On January 24, 2008, Société Générale, one of the largest French banks, announced an abysmal loss of 4.9 billion euros. This loss is attributed to the actions of a young, unknown trader, not named on the day, but whose identity the general public quickly discovered: Jérôme Kerviel.
Immediately, the world is in turmoil – especially since we are a few months after the subprime crisis: how could a single man commit the sum of 50 billion euros to the stock market? How did these 50 billion turn into 4.9 billion losses? And what was its goal: to threaten the integrity of Société Générale? Destabilize the entire global financial system? Or something else…
Numerous testimonies, including that of Jérôme Kerviel
In four episodes of approximately 45 minutes each, which arrive this Friday on Max, Kerviel: a trader, 50 billion therefore wants to re-explain the ins and outs of the affair, more than 15 years after the facts. The documentary series produced by Fred Garson will be based on numerous testimonies, notably those of Société Générale managers, such as Luc François, head of the equities and derivatives division at the time, or Daniel Bouton, who was at the helm. time the CEO.
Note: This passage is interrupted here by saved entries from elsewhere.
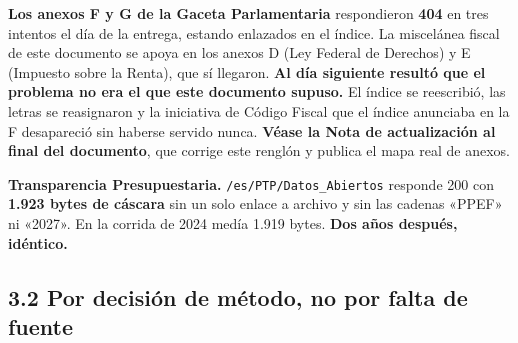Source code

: \begin{list}{}{\setlength{\leftmargin}{1.4em}\setlength{\itemsep}{4pt}}
\item[$\bullet$] \textbf{Los anexos F y G de la Gaceta Parlamentaria} respondieron
\textbf{404} en tres intentos el día de la entrega, estando enlazados en el índice. La
miscelánea fiscal de este documento se apoya en los anexos D (Ley Federal de Derechos) y E
(Impuesto sobre la Renta), que sí llegaron. \textbf{Al día siguiente resultó que el problema
no era el que este documento supuso.} El índice se reescribió, las letras se reasignaron y la
iniciativa de Código Fiscal que el índice anunciaba en la F desapareció sin haberse servido
nunca. \textbf{Véase la Nota de actualización al final del documento}, que corrige este
renglón y publica el mapa real de anexos.

\item[$\bullet$] \textbf{Transparencia Presupuestaria.} \texttt{/es/PTP/Datos\_Abiertos}
responde 200 con \textbf{1.923 bytes de cáscara} sin un solo enlace a archivo y sin las
cadenas «PPEF» ni «2027». En la corrida de 2024 medía 1.919 bytes. \textbf{Dos años después,
idéntico.}
\end{list}

\subsection*{3.2 Por decisión de método, no por falta de fuente}

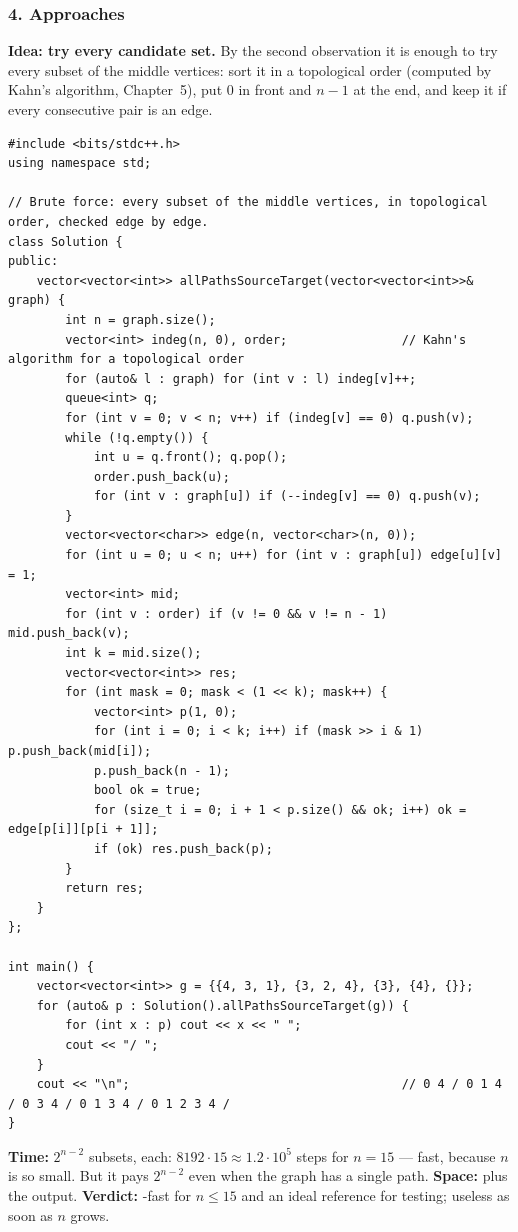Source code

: \subsubsection*{4. Approaches}

\begin{bruteforcebox}
\textbf{Idea: try every candidate set.} By the second observation it is enough to try every subset of the middle vertices: sort it in a topological order (computed by Kahn's algorithm, Chapter~5), put 0 in front and $n-1$ at the end, and keep it if every consecutive pair is an edge.

\begin{lstlisting}[style=cpp]
#include <bits/stdc++.h>
using namespace std;

// Brute force: every subset of the middle vertices, in topological order, checked edge by edge.
class Solution {
public:
    vector<vector<int>> allPathsSourceTarget(vector<vector<int>>& graph) {
        int n = graph.size();
        vector<int> indeg(n, 0), order;                // Kahn's algorithm for a topological order
        for (auto& l : graph) for (int v : l) indeg[v]++;
        queue<int> q;
        for (int v = 0; v < n; v++) if (indeg[v] == 0) q.push(v);
        while (!q.empty()) {
            int u = q.front(); q.pop();
            order.push_back(u);
            for (int v : graph[u]) if (--indeg[v] == 0) q.push(v);
        }
        vector<vector<char>> edge(n, vector<char>(n, 0));
        for (int u = 0; u < n; u++) for (int v : graph[u]) edge[u][v] = 1;
        vector<int> mid;
        for (int v : order) if (v != 0 && v != n - 1) mid.push_back(v);
        int k = mid.size();
        vector<vector<int>> res;
        for (int mask = 0; mask < (1 << k); mask++) {
            vector<int> p(1, 0);
            for (int i = 0; i < k; i++) if (mask >> i & 1) p.push_back(mid[i]);
            p.push_back(n - 1);
            bool ok = true;
            for (size_t i = 0; i + 1 < p.size() && ok; i++) ok = edge[p[i]][p[i + 1]];
            if (ok) res.push_back(p);
        }
        return res;
    }
};

int main() {
    vector<vector<int>> g = {{4, 3, 1}, {3, 2, 4}, {3}, {4}, {}};
    for (auto& p : Solution().allPathsSourceTarget(g)) {
        for (int x : p) cout << x << " ";
        cout << "/ ";
    }
    cout << "\n";                                      // 0 4 / 0 1 4 / 0 3 4 / 0 1 3 4 / 0 1 2 3 4 /
}
\end{lstlisting}

\begin{complexitybox}
\textbf{Time:} $2^{n-2}$ subsets,  each: $8192 \cdot 15 \approx 1.2 \cdot 10^5$ steps for $n = 15$ --- fast, because $n$ is so small. But it pays $2^{n-2}$ even when the graph has a single path. \textbf{Space:}  plus the output. \textbf{Verdict:} \ac{}-fast for $n \le 15$ and an ideal reference for testing; useless as soon as $n$ grows.
\end{complexitybox}
\end{bruteforcebox}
If even the former President of the Republic François Hollande comes to pass a head (while the affair broke out under the mandate of Nicolas Sarkozy), it is obviously the testimony of Jérôme Kerviel which is at the center of the documentary. We rediscover the former trader, from a working-class Breton background, who developed a passion for finance after seeing films like Wall Street by Oliver Stone in 1987. After his studies, he joined Société Générale in the early 2000s before becoming a trader in 2005.
Jérôme Kerviel addicted to taking risks
“I didn’t realize it, but I was addicted”: the series allows us to understand the psychology of Jérôme Kerviel, who presents himself as an addict to risk-taking, who would have taken advantage of the bank’s lack of security to take “positions” (operations on the financial market) increasingly perilous, until the beginning of 2008. As a reminder, Jérôme Kerviel was sentenced to five years in prison, including two years suspended in 2010, a sentence confirmed two years later.
Presenting everyone’s opinions on the trader’s motivations, the documentary is a good refresher on the case, even if its editing abuses the symbolism a little too much. To go further, the director Christophe Barratier had made a fiction film on this scandal, L’Outsiderreleased in 2016 and available on video-on-demand sites.
Kerviel: a trader, 50 billionavailable this Friday, November 29 on Max.